• REQUIRED WORK:
Below this line is the material. Write out only its lines from the one containing "- **Eğitimler Sayfası**: Farklı" through the one containing "- **HTML**: Web", both kept, exactly.

• RECORDS FOR THE TASK:
____________________
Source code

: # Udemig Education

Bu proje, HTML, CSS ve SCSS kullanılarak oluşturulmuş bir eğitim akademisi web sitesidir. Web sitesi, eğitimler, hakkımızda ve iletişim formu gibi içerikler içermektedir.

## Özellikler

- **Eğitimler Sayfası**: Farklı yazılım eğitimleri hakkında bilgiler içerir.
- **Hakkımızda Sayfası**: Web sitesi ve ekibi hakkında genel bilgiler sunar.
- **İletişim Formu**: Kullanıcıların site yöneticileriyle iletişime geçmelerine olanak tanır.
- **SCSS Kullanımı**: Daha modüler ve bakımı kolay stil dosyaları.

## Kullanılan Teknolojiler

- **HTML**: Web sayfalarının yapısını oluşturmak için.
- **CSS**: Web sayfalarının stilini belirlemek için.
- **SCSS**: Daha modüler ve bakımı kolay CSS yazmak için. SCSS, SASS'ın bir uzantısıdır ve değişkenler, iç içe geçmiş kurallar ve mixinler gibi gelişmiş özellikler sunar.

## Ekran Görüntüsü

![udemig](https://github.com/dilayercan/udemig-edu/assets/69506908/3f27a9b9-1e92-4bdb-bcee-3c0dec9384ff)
____________________
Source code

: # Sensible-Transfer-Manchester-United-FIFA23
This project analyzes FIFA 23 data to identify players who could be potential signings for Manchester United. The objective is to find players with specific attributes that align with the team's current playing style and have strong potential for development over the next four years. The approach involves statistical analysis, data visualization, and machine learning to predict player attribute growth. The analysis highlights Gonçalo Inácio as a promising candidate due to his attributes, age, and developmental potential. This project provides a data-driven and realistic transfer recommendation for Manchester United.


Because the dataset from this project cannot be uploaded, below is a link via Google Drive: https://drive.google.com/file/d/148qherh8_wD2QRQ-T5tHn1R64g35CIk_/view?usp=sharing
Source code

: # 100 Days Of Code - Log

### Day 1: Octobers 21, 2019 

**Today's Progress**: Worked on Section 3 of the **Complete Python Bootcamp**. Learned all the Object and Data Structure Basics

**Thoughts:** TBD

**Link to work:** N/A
____________________
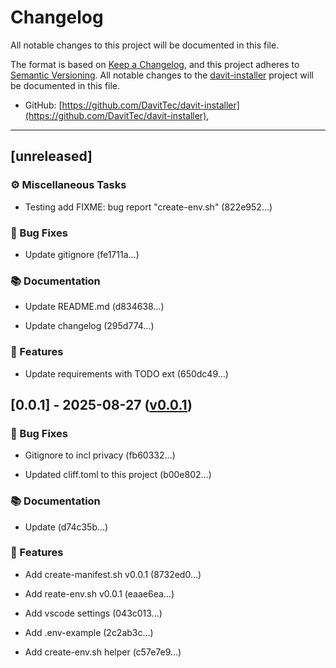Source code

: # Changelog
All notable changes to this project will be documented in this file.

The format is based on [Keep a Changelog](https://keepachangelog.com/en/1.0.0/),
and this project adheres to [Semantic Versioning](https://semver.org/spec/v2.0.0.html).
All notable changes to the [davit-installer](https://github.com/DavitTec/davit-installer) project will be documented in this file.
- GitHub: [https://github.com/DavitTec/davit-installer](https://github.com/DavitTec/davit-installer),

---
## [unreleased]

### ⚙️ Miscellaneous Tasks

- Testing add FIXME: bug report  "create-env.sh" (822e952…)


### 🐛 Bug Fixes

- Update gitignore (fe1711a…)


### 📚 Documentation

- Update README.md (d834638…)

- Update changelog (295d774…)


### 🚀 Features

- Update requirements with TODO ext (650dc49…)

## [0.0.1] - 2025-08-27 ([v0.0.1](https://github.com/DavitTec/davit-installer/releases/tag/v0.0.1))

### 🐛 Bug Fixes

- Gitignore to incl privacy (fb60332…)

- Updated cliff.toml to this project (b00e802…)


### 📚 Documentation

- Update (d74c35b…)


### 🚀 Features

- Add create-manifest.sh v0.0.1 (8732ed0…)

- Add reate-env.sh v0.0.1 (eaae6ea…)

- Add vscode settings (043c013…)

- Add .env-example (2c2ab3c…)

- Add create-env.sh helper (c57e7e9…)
____________________
• ANSWER BOX:
- **Eğitimler Sayfası**: Farklı yazılım eğitimleri hakkında bilgiler içerir.
- **Hakkımızda Sayfası**: Web sitesi ve ekibi hakkında genel bilgiler sunar.
- **İletişim Formu**: Kullanıcıların site yöneticileriyle iletişime geçmelerine olanak tanır.
- **SCSS Kullanımı**: Daha modüler ve bakımı kolay stil dosyaları.

## Kullanılan Teknolojiler

- **HTML**: Web sayfalarının yapısını oluşturmak için.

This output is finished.